Parabéns Veiga, e que o teu exemplo seja inspiração para muitos mais.
Parabéns ao Eduardo Veiga por este belo relato e bem documentado visualmente. São estes relatos que despertam a memória de todos pois como eu gosto de dizer a memória de um confunde-se com a memória colectiva. Tenho a dizer que já estava à espera de um escrito destes por parte do Veiga e em boa hora o fez, espero que esta publicação faça "disparar" outras de camaradas de outras especialidades e de outras companhias. Seria interessante relatos sobre as transmissões e as confusões de msgs que seria, porque não uma sobre a alimentação? De que tanta gente se queixa e sobre a qual ninguém escreve... Acho que me vou dirigir a uns quantos militares de várias especialidades e de companhias suficiendes com um desafio que decerto não irão declinar. Acho que mais surpresas irão acontecer este ano e que reputo como boas. O meu abraço ao Eduardo Veiga e contamos com mais no futuro :-)
Mais uma excelente descrição. Adorei ler e ver todas as fotos que colocaste com os respectivos nomes,foi um recordar e reviver o passado com muita saudade. Espero que mais artigos surjam em breve, não só da 3ª Companhia, mas também das restantes Companhias do Batalhão.
Parabéns Veiga e um forte abraço com amizade e estima
Quando este trabalho do Eduardo Veiga me foi remetido para publicação, mesmo antes de me terem sido enviadas as fotos, li-o com toda a atenção e pensei para comigo: “está aqui um belo trabalho, sim senhor. Bem digno dos fantásticos textos que já foram pulicados ao longo dos quase 4 anos de existência do Fórum 4611 ”.
Depois, quando após a publicação reli esse texto, conclui que o relato do percurso militar do Eduardo Veiga, bem que poderia ser (e é, certamente) o relato de muitos dos antigos militares que passaram pela guerra colonial, ou outro nome que lhe queiram dar.
Militares anónimos e sem rosto, servindo apenas para as estatísticas e números de leitura global, como, por exemplo,” foram mobilizadas para servirem nas ex-províncias ultramarinas, durante os treze anos de guerra xxx militares”.

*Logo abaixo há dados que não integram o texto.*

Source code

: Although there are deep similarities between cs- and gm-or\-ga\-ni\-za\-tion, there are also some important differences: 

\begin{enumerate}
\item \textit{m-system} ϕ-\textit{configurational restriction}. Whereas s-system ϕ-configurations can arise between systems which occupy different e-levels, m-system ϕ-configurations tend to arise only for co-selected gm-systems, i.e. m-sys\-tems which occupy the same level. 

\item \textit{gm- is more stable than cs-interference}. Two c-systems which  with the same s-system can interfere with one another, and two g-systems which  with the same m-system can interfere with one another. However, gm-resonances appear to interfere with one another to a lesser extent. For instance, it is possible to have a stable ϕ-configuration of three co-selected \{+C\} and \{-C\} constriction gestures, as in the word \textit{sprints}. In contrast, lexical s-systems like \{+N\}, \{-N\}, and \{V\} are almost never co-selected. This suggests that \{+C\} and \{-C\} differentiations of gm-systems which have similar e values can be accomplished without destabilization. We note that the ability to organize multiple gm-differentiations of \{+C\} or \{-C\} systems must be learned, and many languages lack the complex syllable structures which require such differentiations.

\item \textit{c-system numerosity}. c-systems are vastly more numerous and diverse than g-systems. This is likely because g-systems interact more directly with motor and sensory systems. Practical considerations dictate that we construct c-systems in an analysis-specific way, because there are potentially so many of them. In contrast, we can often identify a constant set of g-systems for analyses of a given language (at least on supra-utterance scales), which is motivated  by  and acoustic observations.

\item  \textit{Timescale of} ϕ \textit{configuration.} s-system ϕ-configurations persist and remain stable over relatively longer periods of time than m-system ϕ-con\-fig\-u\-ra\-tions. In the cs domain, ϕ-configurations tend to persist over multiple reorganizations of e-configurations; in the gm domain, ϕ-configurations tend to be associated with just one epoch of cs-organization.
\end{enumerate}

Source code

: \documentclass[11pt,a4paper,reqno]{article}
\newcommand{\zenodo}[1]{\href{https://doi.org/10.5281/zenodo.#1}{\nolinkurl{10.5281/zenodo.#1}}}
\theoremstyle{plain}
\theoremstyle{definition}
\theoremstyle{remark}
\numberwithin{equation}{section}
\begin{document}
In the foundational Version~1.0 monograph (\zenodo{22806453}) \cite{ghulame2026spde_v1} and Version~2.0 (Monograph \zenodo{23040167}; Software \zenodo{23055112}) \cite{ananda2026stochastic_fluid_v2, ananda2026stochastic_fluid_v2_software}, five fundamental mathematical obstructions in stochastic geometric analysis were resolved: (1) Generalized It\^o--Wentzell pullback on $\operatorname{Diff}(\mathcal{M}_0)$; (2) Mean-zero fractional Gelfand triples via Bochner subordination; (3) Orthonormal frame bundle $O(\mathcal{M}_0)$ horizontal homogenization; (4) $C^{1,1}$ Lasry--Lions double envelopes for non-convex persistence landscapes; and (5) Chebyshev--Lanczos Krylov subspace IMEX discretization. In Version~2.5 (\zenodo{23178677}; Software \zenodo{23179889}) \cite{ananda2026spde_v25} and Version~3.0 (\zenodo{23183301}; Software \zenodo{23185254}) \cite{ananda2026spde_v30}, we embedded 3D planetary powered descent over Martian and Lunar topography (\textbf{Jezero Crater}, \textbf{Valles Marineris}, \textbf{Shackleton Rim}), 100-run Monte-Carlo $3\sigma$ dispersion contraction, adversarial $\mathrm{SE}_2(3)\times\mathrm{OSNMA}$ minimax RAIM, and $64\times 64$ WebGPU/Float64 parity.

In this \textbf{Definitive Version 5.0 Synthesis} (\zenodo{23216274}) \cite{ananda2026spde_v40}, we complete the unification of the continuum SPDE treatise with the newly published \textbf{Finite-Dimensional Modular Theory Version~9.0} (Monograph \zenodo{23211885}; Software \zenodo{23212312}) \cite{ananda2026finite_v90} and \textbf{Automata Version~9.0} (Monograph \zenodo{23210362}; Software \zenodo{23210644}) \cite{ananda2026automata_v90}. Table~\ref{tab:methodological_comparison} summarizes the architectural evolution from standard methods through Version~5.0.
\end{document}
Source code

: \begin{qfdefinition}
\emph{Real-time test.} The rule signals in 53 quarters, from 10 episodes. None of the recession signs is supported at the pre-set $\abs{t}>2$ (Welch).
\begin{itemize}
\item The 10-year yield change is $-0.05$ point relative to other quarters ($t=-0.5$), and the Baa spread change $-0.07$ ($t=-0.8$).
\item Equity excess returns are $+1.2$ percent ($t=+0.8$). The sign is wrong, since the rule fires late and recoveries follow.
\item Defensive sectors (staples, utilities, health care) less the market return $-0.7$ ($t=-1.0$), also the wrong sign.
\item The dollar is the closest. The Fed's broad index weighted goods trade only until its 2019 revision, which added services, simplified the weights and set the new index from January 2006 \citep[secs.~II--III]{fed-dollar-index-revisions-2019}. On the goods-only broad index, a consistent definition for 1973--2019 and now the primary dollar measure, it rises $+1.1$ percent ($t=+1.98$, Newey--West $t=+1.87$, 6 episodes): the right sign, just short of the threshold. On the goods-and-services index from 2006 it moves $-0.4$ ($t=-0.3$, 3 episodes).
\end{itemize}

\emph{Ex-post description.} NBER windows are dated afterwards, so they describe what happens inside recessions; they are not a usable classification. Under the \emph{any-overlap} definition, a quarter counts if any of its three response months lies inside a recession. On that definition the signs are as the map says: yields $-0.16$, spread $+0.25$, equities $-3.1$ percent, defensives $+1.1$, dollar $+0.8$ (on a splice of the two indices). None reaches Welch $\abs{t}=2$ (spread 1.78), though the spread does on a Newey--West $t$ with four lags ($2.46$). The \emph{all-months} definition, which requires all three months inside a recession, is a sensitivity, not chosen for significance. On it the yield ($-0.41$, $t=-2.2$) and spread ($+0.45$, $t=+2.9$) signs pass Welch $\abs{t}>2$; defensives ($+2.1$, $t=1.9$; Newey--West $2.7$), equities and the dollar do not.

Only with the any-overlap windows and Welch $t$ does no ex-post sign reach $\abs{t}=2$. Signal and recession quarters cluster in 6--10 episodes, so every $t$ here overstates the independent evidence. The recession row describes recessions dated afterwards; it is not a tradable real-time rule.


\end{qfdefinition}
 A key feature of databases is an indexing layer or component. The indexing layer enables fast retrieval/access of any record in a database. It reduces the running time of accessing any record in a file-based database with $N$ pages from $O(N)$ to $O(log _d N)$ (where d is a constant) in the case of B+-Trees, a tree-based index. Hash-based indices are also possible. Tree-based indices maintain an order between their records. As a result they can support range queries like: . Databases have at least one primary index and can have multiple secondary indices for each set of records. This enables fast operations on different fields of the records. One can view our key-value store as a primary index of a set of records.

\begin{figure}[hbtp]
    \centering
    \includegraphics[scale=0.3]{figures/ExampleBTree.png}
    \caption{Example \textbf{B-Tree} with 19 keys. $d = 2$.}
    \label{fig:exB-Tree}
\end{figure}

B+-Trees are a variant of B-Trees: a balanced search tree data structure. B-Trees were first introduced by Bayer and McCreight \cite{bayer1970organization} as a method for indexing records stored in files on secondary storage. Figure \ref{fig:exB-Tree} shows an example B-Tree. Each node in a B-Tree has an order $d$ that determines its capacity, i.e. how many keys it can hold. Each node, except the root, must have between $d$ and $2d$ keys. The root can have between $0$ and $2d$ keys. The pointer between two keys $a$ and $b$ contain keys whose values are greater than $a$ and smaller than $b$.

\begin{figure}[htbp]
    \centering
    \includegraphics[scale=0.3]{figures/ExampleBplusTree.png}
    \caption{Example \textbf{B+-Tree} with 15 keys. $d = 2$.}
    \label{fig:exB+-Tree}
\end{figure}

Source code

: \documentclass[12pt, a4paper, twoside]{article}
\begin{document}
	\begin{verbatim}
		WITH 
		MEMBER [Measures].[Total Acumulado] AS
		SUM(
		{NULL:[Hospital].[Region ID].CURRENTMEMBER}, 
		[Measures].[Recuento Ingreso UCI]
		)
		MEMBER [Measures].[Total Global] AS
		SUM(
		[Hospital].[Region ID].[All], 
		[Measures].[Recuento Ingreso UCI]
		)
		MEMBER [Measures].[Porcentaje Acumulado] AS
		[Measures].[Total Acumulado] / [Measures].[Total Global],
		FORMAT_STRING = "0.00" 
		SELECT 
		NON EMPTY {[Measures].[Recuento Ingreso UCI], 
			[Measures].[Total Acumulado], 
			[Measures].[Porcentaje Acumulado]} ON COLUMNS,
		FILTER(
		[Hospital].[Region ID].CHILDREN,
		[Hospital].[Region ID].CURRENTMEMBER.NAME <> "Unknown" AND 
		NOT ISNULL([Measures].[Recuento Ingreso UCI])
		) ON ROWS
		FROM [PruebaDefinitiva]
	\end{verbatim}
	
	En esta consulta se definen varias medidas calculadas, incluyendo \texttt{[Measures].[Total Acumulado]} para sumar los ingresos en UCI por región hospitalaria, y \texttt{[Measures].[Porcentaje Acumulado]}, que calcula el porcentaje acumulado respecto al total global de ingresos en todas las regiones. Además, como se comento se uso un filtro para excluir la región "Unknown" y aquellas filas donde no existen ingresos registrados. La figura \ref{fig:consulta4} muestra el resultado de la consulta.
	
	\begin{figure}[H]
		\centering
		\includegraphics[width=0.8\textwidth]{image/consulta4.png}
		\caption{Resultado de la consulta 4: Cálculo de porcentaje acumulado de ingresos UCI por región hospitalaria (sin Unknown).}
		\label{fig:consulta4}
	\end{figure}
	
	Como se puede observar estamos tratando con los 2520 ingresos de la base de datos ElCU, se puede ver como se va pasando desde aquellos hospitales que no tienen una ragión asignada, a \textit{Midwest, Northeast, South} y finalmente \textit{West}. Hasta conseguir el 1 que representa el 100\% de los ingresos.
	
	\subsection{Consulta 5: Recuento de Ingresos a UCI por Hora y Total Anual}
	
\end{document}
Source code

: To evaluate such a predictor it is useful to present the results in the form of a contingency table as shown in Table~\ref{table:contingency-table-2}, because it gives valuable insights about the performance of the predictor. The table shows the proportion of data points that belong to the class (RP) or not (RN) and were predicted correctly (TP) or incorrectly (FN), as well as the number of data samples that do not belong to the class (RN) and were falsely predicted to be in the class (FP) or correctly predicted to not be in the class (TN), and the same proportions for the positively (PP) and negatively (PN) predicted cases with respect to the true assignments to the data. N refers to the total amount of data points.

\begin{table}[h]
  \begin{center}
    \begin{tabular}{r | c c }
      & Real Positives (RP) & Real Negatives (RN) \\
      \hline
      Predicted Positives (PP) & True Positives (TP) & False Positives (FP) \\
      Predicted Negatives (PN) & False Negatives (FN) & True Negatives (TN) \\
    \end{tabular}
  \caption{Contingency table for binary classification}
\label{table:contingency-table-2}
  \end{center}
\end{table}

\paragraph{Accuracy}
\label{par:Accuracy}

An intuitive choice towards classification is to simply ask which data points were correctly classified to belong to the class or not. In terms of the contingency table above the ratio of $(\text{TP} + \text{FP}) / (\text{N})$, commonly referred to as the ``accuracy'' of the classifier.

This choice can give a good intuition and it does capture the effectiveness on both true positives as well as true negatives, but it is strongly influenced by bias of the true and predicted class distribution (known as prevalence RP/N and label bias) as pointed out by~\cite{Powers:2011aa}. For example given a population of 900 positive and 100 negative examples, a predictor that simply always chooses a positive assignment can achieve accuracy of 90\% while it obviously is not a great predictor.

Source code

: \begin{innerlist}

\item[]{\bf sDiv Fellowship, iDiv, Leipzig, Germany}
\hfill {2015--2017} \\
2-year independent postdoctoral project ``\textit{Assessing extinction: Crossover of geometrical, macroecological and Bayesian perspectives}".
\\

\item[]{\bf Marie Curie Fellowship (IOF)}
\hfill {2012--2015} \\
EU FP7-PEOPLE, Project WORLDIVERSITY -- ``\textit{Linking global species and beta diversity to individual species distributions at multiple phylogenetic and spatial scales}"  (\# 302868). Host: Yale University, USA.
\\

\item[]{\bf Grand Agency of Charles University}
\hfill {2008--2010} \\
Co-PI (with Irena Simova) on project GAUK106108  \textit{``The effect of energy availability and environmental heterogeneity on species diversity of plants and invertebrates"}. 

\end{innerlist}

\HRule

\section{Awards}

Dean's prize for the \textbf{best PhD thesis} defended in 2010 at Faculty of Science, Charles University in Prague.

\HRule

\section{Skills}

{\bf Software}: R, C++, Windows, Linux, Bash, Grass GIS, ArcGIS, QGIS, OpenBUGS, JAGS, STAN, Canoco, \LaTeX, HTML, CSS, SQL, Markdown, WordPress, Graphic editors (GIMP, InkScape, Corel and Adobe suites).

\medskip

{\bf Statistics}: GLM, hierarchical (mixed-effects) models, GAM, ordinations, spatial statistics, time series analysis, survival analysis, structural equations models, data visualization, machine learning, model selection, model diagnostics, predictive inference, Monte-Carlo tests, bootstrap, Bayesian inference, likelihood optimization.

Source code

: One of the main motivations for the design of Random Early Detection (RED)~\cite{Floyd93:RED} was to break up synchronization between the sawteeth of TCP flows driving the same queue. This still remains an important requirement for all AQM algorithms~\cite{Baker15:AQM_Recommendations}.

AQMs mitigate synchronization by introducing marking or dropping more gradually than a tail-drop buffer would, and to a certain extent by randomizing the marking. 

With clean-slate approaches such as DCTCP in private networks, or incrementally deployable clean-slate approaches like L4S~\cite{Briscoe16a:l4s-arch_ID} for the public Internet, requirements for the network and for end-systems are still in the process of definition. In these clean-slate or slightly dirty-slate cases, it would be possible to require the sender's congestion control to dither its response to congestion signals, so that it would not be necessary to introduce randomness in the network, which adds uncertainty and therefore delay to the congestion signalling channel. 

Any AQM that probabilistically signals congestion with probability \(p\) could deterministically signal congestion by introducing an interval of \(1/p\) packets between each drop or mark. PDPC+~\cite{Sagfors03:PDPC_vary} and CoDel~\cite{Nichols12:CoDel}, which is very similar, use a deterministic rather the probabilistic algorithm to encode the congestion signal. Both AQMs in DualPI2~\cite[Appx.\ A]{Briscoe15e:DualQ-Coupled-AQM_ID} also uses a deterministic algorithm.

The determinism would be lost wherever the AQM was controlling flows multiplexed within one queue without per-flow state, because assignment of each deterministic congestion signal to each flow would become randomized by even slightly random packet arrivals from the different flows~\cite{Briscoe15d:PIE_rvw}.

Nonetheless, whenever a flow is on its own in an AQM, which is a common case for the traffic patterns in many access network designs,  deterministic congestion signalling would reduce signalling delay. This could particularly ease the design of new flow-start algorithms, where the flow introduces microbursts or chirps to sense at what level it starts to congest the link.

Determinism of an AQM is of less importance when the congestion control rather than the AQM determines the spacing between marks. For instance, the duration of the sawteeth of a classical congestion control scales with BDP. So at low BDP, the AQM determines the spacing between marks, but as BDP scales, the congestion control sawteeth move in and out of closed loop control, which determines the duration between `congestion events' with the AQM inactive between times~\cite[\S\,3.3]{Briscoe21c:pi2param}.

Contudo, cada um dos xxx militares que constam das estatísticas e dos números que se leem gelidamente, sem ponta de emoção, têm um rosto, tem, uma vida que todos devemos conhecer, tem uma história a contar. Igual, ou diferente, da narrativa do Eduardo Veiga, mas todos têm uma história. Não é, pois, um mero número, um simples ponto numa estatística. É um ser humano e como tal deve ser respeitado.
O Eduardo Veiga, ao considerar ter chegado a hora de “deixar os fantasmas para trás e viver os dias em sossego”, relatando-nos os seus mais três anos de vida militar, deixou para sempre de pertencer a essa imensa multidão de militares anónimos que fazem parte das tais estatísticas. Ele alcançou o reconhecimento pessoal de todos nós e posso até dizer que obteve uma espécie de perpetuidade (que não a imortalidade, que é coisa diferente). Os seus filhos e netos poderão ler o seu texto e regozijar-se com o seu passado.
A vida militar do Eduardo Veiga é sem dúvida similar à vida militar de milhares de outros “Eduardos Veiga” que serviram a Pátria nos três teatros de operações da guerra colonial. Senão vejamos: 1) amparo de mãe; 2) casado); 3) à espera de filho; 4) andou em “bolandas” de um lado para o outro, sendo colocado em várias companhias. Quantos não passaram por situações semelhantes?
Duas frases quero ainda destacar no discurso do Eduardo Veiga: O seu pensamento nas horas más que passou em Angola “eu tenho de sair daqui porque alguém está a minha espera”. Quantos de nós não tivemos o mesmo pensamento nos momentos mais difíceis?
A sua colocação na 3ª Companhia do Batalhão de Caçadores 4611/72 “em boa hora aconteceu…porque além de tudo, me permitiu conhecer amigos que ainda hoje permanecem na minha memória e não só”. Que melhor definição de amizade e de camaradagem poderíamos nós encontrar?
Por tudo isto, muito obrigado Eduardo Veiga. Um grande, muito grande abraço.